Exercise directions
In the records below, find the line containing "- **Communication Style**: Clear, engaging, with" and retype it and every line after it exactly, adding nothing.

(Items from a dataset)
——————

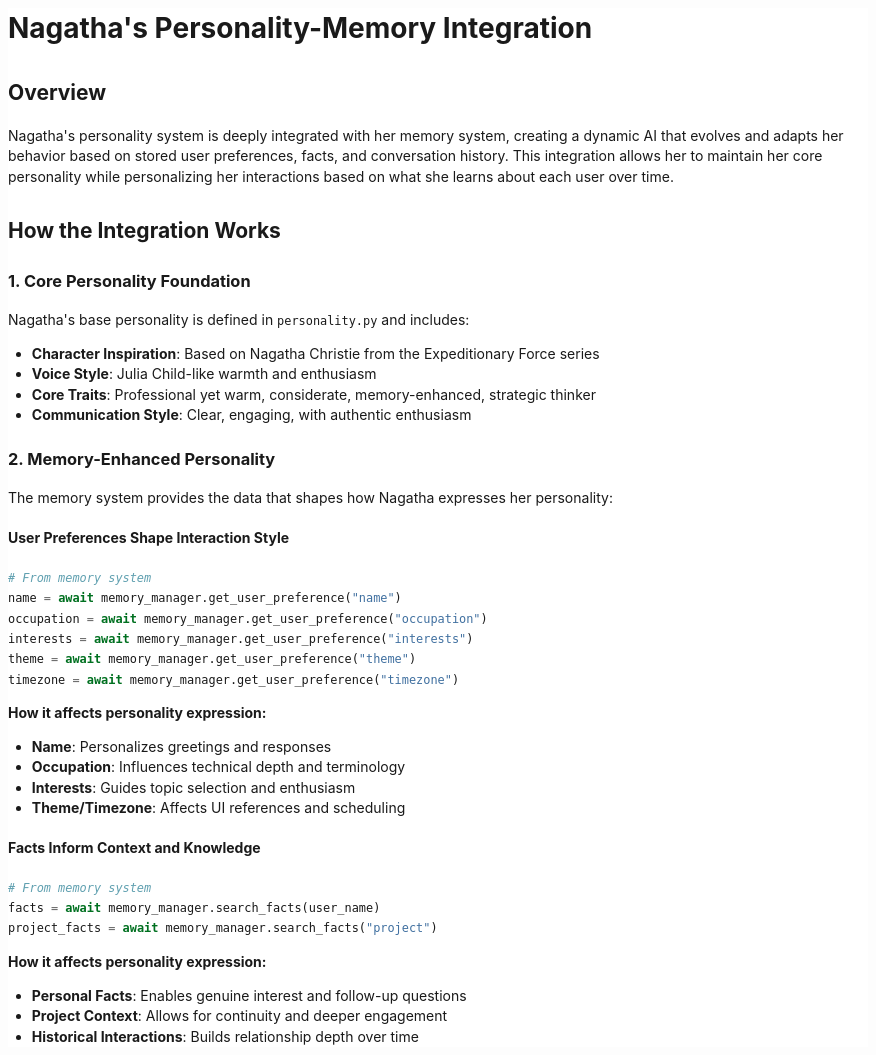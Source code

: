 # Nagatha's Personality-Memory Integration

## Overview

Nagatha's personality system is deeply integrated with her memory system, creating a dynamic AI that evolves and adapts her behavior based on stored user preferences, facts, and conversation history. This integration allows her to maintain her core personality while personalizing her interactions based on what she learns about each user over time.

## How the Integration Works

### 1. **Core Personality Foundation**

Nagatha's base personality is defined in `personality.py` and includes:

- **Character Inspiration**: Based on Nagatha Christie from the Expeditionary Force series
- **Voice Style**: Julia Child-like warmth and enthusiasm
- **Core Traits**: Professional yet warm, considerate, memory-enhanced, strategic thinker
- **Communication Style**: Clear, engaging, with authentic enthusiasm

### 2. **Memory-Enhanced Personality**

The memory system provides the data that shapes how Nagatha expresses her personality:

#### **User Preferences Shape Interaction Style**
```python
# From memory system
name = await memory_manager.get_user_preference("name")
occupation = await memory_manager.get_user_preference("occupation")
interests = await memory_manager.get_user_preference("interests")
theme = await memory_manager.get_user_preference("theme")
timezone = await memory_manager.get_user_preference("timezone")
```

**How it affects personality expression:**
- **Name**: Personalizes greetings and responses
- **Occupation**: Influences technical depth and terminology
- **Interests**: Guides topic selection and enthusiasm
- **Theme/Timezone**: Affects UI references and scheduling

#### **Facts Inform Context and Knowledge**
```python
# From memory system
facts = await memory_manager.search_facts(user_name)
project_facts = await memory_manager.search_facts("project")
```

**How it affects personality expression:**
- **Personal Facts**: Enables genuine interest and follow-up questions
- **Project Context**: Allows for continuity and deeper engagement
- **Historical Interactions**: Builds relationship depth over time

——————

Response to the exercise
- **Communication Style**: Clear, engaging, with authentic enthusiasm

### 2. **Memory-Enhanced Personality**

The memory system provides the data that shapes how Nagatha expresses her personality:

#### **User Preferences Shape Interaction Style**
```python
# From memory system
name = await memory_manager.get_user_preference("name")
occupation = await memory_manager.get_user_preference("occupation")
interests = await memory_manager.get_user_preference("interests")
theme = await memory_manager.get_user_preference("theme")
timezone = await memory_manager.get_user_preference("timezone")
```

**How it affects personality expression:**
- **Name**: Personalizes greetings and responses
- **Occupation**: Influences technical depth and terminology
- **Interests**: Guides topic selection and enthusiasm
- **Theme/Timezone**: Affects UI references and scheduling

#### **Facts Inform Context and Knowledge**
```python
# From memory system
facts = await memory_manager.search_facts(user_name)
project_facts = await memory_manager.search_facts("project")
```

**How it affects personality expression:**
- **Personal Facts**: Enables genuine interest and follow-up questions
- **Project Context**: Allows for continuity and deeper engagement
- **Historical Interactions**: Builds relationship depth over time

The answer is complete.